Dass mal Müll herumliege oder geraucht werde, sei auch vorher schon so gewesen, berichtet Mike Andrä, dessen Kind im Sand spielt. Vor dem Kiosk in der Nachbarschaft stünden manchmal Gruppen herum, da sei auch mal an die Wand gepinkelt worden. Und an der Bushaltestelle sei es voller als früher. "Aber ich find's deplatziert, sich zu beschweren", sagt er. Man müsse bedenken, wo die Menschen herkämen und wie sie untergebracht seien.
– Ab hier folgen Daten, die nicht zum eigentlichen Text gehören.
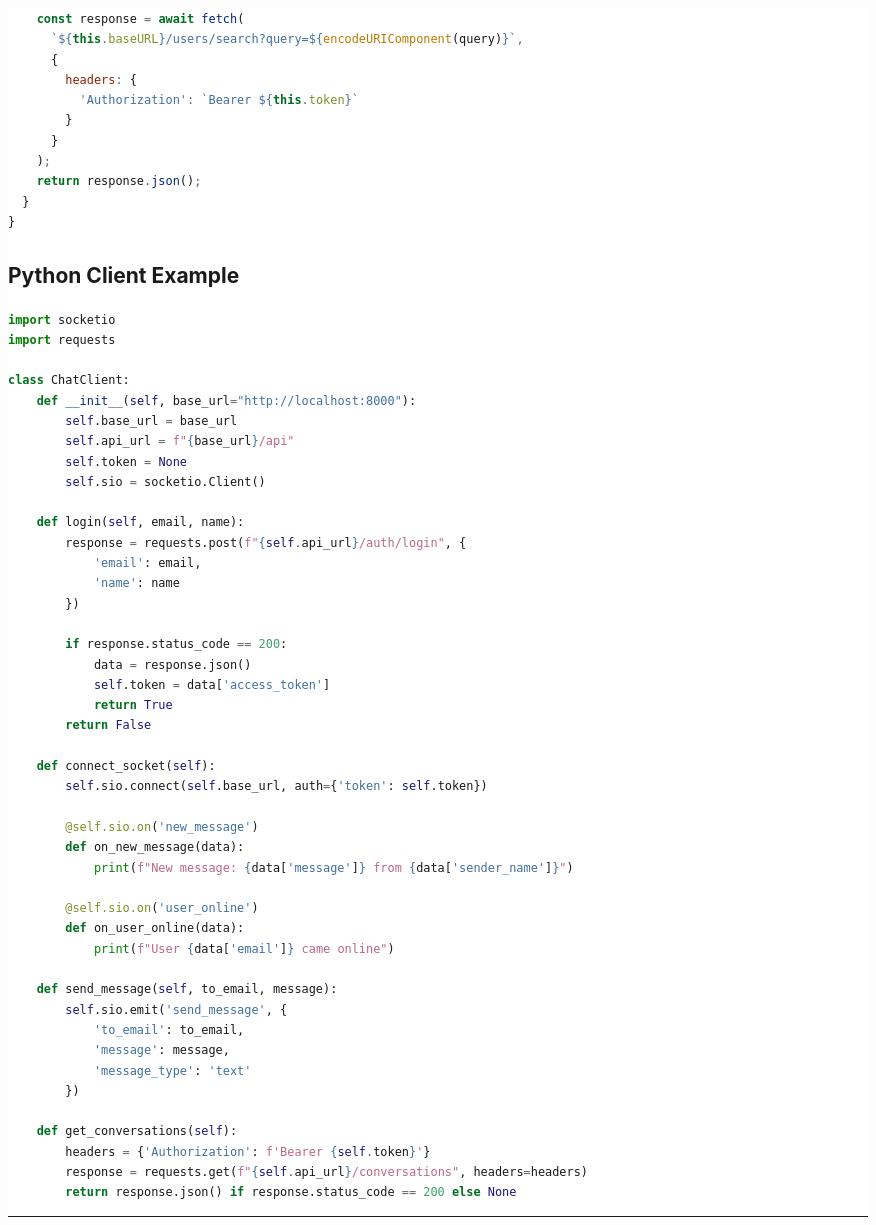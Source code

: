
 ```javascript
    const response = await fetch(
      `${this.baseURL}/users/search?query=${encodeURIComponent(query)}`,
      {
        headers: {
          'Authorization': `Bearer ${this.token}`
        }
      }
    );
    return response.json();
  }
}
```

## Python Client Example

```python
import socketio
import requests

class ChatClient:
    def __init__(self, base_url="http://localhost:8000"):
        self.base_url = base_url
        self.api_url = f"{base_url}/api"
        self.token = None
        self.sio = socketio.Client()
        
    def login(self, email, name):
        response = requests.post(f"{self.api_url}/auth/login", {
            'email': email,
            'name': name
        })
        
        if response.status_code == 200:
            data = response.json()
            self.token = data['access_token']
            return True
        return False
    
    def connect_socket(self):
        self.sio.connect(self.base_url, auth={'token': self.token})
        
        @self.sio.on('new_message')
        def on_new_message(data):
            print(f"New message: {data['message']} from {data['sender_name']}")
            
        @self.sio.on('user_online')
        def on_user_online(data):
            print(f"User {data['email']} came online")
    
    def send_message(self, to_email, message):
        self.sio.emit('send_message', {
            'to_email': to_email,
            'message': message,
            'message_type': 'text'
        })
    
    def get_conversations(self):
        headers = {'Authorization': f'Bearer {self.token}'}
        response = requests.get(f"{self.api_url}/conversations", headers=headers)
        return response.json() if response.status_code == 200 else None
```

---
Regelmäßig ist eine Kontaktpolizistin vor Ort
Die Polizei bewerte die Situation rund um die Zeltstadt in der Überseestadt als unauffällig, teilt Sprecher Nils Matthiesen mit. Es gebe einen regelmäßigen Austausch mit den Verantwortlichen der Notunterkunft, mindestens zweimal pro Woche sei eine Kontaktpolizistin beratend und präventiv vor Ort. Bislang habe es zehn Einsätze dort gegeben, überwiegend Körperverletzungen, Diebstähle und Hausfriedensbrüche. Das DRK-Personal sei bei drohenden Konflikten sehr aufmerksam und könne diese regelmäßig verhindern.
Beschwerden aus der Nachbarschaft kämen bei der Polizei ebenfalls an, so Matthiesen. Allerdings sei zum Beispiel die Nutzung der Abkürzung kein Vergehen, weil der Weg über öffentlichen Grund führe. Auch die Tatsache, dass die Skateanlage beziehungsweise der Sportpark stärker genutzt würden als zuvor, es laut sei und Müll herumliege, habe Anlass zu Meldungen an die Polizei gegeben. Dies hätten die Beamten bei einer Überprüfung Ende August aber nicht feststellen können.